BEGIN EXERCISE DATA

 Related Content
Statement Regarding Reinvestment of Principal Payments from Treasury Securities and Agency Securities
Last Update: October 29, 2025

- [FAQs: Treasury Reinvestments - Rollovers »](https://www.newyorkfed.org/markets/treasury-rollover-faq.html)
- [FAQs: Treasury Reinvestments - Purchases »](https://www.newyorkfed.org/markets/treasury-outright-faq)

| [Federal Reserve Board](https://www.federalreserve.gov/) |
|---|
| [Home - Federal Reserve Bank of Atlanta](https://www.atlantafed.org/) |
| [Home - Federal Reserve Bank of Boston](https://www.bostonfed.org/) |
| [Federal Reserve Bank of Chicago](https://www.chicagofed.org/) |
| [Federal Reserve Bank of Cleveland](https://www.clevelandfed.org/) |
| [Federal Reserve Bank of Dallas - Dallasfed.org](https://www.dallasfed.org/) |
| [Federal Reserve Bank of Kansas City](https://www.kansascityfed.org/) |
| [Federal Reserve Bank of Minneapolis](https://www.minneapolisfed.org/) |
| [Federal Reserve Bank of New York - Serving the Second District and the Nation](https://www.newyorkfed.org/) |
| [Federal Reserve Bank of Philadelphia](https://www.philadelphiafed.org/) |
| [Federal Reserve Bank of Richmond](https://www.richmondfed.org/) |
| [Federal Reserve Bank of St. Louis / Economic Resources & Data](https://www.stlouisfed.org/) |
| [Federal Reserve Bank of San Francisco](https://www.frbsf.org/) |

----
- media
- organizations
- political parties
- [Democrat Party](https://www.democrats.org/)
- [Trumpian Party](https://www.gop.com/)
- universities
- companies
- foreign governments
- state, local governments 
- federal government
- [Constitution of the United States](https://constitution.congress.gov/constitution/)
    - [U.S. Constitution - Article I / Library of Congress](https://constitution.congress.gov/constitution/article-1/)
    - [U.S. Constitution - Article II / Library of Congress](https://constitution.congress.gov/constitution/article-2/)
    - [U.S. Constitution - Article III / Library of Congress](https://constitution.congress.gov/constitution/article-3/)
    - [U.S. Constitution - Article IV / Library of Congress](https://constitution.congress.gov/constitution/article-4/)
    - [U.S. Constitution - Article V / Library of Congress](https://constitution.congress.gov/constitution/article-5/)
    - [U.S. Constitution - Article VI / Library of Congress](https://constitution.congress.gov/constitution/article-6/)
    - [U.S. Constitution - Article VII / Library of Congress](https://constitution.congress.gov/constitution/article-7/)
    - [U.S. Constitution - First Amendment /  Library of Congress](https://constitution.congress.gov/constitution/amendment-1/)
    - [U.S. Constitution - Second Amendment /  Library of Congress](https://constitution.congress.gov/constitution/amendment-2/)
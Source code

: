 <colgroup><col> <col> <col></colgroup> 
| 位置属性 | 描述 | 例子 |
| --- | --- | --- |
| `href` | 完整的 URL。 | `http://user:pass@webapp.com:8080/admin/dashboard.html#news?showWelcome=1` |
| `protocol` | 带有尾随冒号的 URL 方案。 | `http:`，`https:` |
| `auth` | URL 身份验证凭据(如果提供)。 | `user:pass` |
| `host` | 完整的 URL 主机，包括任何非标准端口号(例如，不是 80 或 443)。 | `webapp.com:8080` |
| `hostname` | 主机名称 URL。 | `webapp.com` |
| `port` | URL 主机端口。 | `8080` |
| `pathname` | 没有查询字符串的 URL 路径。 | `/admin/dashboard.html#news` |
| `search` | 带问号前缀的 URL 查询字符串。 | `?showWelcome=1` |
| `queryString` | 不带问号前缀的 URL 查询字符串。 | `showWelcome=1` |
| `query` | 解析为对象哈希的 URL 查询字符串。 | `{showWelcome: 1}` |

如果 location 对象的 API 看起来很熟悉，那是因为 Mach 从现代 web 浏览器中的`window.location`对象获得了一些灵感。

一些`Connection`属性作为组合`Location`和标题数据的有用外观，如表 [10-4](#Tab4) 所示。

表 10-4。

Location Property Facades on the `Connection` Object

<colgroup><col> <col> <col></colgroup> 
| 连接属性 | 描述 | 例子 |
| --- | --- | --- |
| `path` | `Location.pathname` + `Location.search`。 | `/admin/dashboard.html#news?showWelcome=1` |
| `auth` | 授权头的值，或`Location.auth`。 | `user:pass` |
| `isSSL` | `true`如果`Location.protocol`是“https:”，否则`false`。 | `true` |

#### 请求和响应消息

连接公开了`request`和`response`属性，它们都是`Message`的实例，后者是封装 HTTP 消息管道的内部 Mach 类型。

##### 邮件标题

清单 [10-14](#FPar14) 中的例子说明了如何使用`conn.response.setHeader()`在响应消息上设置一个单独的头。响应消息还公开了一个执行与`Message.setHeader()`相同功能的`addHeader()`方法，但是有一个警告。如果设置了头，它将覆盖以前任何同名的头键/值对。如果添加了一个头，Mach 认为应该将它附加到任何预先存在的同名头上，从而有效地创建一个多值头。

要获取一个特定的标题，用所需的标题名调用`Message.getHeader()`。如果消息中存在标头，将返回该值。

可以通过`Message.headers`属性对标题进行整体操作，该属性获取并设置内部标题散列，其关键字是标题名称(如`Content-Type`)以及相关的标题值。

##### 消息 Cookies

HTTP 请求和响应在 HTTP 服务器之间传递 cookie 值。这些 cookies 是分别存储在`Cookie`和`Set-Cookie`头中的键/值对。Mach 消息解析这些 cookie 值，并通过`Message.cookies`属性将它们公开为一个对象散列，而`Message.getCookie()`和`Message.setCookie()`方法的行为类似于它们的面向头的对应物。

END EXERCISE DATA

» WHAT YOU SHOULD DO: Wherever the string "protocol" appears in the records, copy the whole line.

» RESULT OF THIS TASK:
| `protocol` | 带有尾随冒号的 URL 方案。 | `http:`，`https:` |
| `isSSL` | `true`如果`Location.protocol`是“https:”，否则`false`。 | `true` |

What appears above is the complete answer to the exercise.